Stakeholders viram protagonistas e impulsionam uso de tecnologias inovadoras

Foto: Gisele Rosso
Maria Fernanda é pecuarista em Brotas e participa do projeto. Foto: Gisele Rosso

O engajamento de stakeholders é marca registrada do projeto Pecuária do Futuro antes mesmo de sua formalização. A proposta foi concebida levando em conta vozes de diferentes públicos, suas percepções e necessidades. A partir desses relacionamentos, ideias arrojadas têm sido acopladas ao projeto, com potencial para impulsionar inovações na cadeia da carne.

Muitas dessas ideias criativas não dependem exclusivamente da Embrapa.
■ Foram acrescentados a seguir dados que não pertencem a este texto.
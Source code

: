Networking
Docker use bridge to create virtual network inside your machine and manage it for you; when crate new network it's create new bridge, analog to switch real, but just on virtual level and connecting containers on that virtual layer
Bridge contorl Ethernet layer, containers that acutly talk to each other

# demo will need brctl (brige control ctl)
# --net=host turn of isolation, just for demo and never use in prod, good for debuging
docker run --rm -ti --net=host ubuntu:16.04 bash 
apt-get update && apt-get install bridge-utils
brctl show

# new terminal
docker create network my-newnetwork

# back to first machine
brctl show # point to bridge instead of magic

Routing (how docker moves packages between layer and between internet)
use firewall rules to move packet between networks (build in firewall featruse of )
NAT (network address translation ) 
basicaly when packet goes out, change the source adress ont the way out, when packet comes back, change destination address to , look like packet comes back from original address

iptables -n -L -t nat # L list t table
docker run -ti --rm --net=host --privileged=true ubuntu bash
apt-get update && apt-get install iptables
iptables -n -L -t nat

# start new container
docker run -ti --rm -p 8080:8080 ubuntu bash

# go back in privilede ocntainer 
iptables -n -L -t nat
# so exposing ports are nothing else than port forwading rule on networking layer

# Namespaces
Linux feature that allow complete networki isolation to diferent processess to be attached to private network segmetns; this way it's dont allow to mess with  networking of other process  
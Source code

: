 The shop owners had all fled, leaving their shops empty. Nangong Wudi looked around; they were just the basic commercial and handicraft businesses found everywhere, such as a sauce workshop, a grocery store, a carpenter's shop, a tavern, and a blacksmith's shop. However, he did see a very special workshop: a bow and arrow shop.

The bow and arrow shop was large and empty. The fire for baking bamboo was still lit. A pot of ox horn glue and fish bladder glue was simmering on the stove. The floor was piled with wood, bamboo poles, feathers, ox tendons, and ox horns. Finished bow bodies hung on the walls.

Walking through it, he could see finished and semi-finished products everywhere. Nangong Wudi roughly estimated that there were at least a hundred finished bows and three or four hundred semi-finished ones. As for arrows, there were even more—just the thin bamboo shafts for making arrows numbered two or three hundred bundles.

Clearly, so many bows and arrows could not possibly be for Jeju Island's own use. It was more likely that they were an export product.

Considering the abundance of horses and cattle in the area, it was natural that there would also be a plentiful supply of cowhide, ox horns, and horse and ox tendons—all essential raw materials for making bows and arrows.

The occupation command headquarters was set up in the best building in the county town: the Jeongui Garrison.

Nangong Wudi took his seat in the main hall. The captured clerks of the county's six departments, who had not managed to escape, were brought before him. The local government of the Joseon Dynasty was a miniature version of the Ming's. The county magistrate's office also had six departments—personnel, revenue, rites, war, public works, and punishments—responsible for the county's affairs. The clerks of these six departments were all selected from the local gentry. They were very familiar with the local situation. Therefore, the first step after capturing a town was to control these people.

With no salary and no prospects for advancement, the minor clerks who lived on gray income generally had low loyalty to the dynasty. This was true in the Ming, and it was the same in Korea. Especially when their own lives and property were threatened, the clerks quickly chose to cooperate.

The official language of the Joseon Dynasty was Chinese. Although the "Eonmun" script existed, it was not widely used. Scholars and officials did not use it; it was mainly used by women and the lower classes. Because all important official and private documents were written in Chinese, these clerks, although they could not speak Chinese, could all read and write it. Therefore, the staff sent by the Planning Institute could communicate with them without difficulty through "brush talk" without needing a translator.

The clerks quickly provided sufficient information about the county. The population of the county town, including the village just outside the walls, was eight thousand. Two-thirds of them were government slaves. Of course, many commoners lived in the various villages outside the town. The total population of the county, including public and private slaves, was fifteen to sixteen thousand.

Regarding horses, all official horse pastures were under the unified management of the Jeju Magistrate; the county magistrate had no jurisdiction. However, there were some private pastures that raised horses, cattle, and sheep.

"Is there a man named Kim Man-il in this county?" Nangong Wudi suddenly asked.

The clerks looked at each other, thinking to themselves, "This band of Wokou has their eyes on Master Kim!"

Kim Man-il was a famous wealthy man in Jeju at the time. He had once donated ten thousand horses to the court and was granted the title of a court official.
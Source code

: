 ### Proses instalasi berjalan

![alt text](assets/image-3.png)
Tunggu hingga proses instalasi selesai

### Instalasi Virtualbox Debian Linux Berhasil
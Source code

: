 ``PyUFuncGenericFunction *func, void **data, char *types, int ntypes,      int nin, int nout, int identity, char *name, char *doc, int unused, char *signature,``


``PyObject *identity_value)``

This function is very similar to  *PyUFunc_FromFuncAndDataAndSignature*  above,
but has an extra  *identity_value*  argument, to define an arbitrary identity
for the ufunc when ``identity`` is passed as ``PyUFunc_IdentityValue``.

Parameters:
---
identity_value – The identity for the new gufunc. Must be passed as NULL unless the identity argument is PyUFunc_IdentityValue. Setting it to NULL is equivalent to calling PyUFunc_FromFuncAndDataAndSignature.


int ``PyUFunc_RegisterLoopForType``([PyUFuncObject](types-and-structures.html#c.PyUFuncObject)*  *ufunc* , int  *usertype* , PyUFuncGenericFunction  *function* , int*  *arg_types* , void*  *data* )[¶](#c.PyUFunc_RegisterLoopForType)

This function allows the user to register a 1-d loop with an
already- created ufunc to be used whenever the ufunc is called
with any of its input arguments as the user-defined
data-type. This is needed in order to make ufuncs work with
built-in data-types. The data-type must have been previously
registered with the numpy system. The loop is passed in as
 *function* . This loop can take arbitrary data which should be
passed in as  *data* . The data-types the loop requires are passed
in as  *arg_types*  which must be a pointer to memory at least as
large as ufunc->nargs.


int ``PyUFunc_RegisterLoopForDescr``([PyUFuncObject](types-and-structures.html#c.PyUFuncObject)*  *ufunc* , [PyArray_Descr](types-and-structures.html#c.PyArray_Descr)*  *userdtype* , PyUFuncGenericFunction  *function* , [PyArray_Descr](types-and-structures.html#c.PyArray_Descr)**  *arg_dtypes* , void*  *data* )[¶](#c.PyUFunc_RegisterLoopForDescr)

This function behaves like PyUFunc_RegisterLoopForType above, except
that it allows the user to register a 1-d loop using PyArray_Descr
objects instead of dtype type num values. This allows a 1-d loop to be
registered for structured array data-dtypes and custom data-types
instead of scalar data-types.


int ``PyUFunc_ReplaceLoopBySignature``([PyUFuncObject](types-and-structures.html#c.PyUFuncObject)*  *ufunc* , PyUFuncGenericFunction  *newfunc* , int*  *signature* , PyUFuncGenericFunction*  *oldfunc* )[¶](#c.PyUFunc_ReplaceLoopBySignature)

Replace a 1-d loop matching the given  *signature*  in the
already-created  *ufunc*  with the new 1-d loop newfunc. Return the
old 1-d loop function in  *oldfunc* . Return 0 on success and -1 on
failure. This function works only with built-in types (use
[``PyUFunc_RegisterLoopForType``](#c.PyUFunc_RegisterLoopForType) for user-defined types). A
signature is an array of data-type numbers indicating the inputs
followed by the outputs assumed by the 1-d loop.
Porém, a empresa pode atuar no fomento dessas inovações por meio de articulações que preservem o equilíbrio entre os interesses da cadeia. Conhecimento técnico produzido pela Embrapa é utilizado na modelagem de ferramentas que viabilizem as demandas.

Um exemplo recente é a proposta da pecuarista Maria Fernanda Guerreiro, parceira da Embrapa Pecuária Sudeste, que vem participando ativamente do Pecuária do Futuro e tem fomentado o uso de novos conceitos na cadeia da pecuária. Com propriedade em Brotas (SP), ela defende que os pecuaristas só serão reconhecidos por um produto diferenciado a partir da articulação e organização da cadeia da carne. Para isso, está sugerindo o uso de tecnologias que garantam transparência e segurança em transações na rede, como a blockchain.

Acompanhe a entrevista:

Informativo Pecuária do Futuro: De onde surgiu a ideia de buscar o conceito de blockchain para uso na cadeia pecuária?
Maria Fernanda Guerreiro: A princípio veio da vontade de solucionar as dificuldades de comercialização do meu gado particular, pois eu tinha um gado de qualidade e chegava na hora de vender eu me deparava com o mercado comum, no sentido de o comprador não valorizar o produto. Ficava totalmente dependente das ofertas e das demandas do mercado.
Com essa vontade e os contatos com outros produtores, através de consultorias e outros, fui percebendo que eles enfrentavam o mesmo problema: valorização de qualidade e mercado. Comecei então a “semear” minha ideia de um mercado justo e bom para solucionar nossos problemas e, pela reação, percebi que a opinião e o interesse de outros produtores poderiam ser uma ideia boa e “confortável” para o produtor.
Diante desses contatos comecei a imaginar algum tipo de parceria entre produtor, consultor e frigorífico. No Encontro de Inovação em Pastagens, realizado ano passado pela Embrapa Pecuária Sudeste, a dinâmica se baseava em criar soluções para alguns desafios propostos e em meu grupo eu lancei a ideia e ela foi votada por outros membros como uma ideia “boa” para resolver o desfio proposto. A partir daí, pude perceber que a solução não era inacessível, bastava procurar pessoas engajadas para que dessem início a esse projeto.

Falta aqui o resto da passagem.